§ **Directions**:
Within the data, how many lines hold the word "over"? Answer with nothing but the number.

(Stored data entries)

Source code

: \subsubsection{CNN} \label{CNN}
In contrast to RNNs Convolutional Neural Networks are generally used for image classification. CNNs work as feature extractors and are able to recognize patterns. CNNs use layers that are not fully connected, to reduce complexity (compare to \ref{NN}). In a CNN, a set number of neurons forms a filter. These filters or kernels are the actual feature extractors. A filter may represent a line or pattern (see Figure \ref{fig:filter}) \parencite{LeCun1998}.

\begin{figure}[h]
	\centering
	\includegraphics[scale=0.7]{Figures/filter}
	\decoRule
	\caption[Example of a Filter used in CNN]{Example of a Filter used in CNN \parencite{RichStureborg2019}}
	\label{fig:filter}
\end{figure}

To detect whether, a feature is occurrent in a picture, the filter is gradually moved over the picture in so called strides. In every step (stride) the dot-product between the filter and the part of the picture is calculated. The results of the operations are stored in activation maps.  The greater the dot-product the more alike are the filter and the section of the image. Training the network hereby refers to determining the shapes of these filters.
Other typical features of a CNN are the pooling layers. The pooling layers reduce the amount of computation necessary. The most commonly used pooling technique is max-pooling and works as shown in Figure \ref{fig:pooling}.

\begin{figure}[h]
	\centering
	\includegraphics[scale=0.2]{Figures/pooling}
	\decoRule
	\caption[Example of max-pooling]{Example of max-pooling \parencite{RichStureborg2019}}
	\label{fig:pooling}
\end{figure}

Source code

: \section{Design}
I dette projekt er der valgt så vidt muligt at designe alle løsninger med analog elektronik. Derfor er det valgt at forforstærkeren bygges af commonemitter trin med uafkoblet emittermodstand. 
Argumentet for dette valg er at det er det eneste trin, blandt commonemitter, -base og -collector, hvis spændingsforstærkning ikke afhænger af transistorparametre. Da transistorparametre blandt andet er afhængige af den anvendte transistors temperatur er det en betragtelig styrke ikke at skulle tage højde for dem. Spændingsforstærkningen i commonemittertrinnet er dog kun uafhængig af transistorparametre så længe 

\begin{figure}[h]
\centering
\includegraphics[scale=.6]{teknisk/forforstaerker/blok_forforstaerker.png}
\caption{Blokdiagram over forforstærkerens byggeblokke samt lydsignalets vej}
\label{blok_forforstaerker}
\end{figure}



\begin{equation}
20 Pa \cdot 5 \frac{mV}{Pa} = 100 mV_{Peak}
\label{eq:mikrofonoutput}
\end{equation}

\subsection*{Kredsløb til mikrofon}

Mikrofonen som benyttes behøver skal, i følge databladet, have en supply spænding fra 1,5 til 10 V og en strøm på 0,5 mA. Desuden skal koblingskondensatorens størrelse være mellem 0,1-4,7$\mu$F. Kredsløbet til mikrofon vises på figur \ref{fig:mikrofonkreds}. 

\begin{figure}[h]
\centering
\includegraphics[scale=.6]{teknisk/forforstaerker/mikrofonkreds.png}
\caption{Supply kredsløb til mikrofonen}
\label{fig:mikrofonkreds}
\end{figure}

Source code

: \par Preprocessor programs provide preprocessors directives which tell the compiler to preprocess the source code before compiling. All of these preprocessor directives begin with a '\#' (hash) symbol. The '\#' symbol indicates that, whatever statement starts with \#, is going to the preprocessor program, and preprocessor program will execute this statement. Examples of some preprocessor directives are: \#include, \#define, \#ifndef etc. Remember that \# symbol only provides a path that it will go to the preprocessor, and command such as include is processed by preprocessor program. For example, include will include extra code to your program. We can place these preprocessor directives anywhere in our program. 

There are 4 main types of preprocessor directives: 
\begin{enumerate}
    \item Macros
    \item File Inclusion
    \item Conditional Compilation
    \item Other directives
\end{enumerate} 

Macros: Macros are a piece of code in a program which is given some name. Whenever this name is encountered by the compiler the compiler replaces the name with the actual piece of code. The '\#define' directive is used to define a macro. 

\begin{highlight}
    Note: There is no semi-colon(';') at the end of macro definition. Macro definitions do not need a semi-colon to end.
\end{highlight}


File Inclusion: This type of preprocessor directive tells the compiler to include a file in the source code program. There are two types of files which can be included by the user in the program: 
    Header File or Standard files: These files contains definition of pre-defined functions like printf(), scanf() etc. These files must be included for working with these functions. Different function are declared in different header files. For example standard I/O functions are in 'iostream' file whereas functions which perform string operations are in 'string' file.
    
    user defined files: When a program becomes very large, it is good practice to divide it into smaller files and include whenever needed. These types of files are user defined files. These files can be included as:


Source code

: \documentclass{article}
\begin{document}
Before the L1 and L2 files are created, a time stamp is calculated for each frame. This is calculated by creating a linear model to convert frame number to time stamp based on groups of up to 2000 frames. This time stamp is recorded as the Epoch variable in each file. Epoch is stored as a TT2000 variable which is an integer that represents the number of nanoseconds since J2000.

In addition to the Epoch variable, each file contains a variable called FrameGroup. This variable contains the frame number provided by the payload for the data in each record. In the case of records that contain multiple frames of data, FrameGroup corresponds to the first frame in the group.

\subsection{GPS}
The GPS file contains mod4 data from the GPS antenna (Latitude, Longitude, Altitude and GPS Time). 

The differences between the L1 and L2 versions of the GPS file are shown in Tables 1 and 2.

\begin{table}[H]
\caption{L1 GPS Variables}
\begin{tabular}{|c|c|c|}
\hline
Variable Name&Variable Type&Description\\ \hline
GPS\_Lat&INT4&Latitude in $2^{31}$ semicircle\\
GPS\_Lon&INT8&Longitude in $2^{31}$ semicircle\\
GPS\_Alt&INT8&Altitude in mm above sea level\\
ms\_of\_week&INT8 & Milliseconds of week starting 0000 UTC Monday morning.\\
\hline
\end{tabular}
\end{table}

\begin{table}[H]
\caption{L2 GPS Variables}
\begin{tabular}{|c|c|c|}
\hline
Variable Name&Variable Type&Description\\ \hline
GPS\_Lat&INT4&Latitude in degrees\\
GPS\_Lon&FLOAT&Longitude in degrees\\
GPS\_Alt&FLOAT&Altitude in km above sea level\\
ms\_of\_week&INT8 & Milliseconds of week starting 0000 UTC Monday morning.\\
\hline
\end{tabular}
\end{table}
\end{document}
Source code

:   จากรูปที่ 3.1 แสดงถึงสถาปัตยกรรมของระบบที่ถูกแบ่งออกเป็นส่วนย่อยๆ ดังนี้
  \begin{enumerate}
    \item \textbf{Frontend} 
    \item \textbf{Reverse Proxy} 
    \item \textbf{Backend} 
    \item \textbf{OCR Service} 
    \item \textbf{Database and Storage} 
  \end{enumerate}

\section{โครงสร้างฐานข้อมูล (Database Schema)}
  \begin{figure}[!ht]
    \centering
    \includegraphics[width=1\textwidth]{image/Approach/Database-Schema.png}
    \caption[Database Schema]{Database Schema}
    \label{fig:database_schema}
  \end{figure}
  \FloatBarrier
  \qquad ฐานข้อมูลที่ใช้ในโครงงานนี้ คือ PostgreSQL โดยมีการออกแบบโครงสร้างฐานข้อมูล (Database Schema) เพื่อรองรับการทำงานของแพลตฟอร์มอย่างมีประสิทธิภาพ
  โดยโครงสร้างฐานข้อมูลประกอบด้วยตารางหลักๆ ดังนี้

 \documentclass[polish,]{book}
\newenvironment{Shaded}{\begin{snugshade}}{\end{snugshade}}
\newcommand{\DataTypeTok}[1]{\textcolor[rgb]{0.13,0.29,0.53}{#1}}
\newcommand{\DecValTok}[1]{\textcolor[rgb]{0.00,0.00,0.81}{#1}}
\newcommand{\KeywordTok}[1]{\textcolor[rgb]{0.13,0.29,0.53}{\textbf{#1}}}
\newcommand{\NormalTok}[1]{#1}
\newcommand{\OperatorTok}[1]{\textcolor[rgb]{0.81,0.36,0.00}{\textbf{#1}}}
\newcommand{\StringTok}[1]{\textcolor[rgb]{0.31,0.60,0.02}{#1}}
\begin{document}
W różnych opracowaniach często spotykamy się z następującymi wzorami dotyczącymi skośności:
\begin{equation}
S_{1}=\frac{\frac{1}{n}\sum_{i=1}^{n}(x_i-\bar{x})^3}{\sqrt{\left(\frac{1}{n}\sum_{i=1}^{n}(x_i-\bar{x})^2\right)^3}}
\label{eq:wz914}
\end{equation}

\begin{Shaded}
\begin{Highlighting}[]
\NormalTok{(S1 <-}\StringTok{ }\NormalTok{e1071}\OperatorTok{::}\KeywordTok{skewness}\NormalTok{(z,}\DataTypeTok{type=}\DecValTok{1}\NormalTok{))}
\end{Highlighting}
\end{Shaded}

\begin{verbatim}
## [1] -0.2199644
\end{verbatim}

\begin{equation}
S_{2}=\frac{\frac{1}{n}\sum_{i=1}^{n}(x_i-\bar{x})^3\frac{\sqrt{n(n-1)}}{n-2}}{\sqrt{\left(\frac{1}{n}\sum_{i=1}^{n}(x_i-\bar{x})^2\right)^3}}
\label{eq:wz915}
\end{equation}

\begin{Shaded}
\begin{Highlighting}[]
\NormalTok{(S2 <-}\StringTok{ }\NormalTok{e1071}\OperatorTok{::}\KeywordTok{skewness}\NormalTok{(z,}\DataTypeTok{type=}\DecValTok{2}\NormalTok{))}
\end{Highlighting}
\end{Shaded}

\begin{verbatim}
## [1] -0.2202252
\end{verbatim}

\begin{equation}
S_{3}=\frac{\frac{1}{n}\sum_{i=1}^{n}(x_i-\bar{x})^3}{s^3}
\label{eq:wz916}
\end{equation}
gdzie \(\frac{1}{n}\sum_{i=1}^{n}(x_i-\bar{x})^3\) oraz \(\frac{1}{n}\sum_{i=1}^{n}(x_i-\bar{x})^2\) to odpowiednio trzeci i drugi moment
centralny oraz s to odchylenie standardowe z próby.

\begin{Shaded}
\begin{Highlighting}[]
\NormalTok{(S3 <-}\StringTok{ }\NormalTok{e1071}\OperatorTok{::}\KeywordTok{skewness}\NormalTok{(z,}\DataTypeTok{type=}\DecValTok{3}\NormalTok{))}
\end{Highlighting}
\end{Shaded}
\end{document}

§ **Expected answer**:
2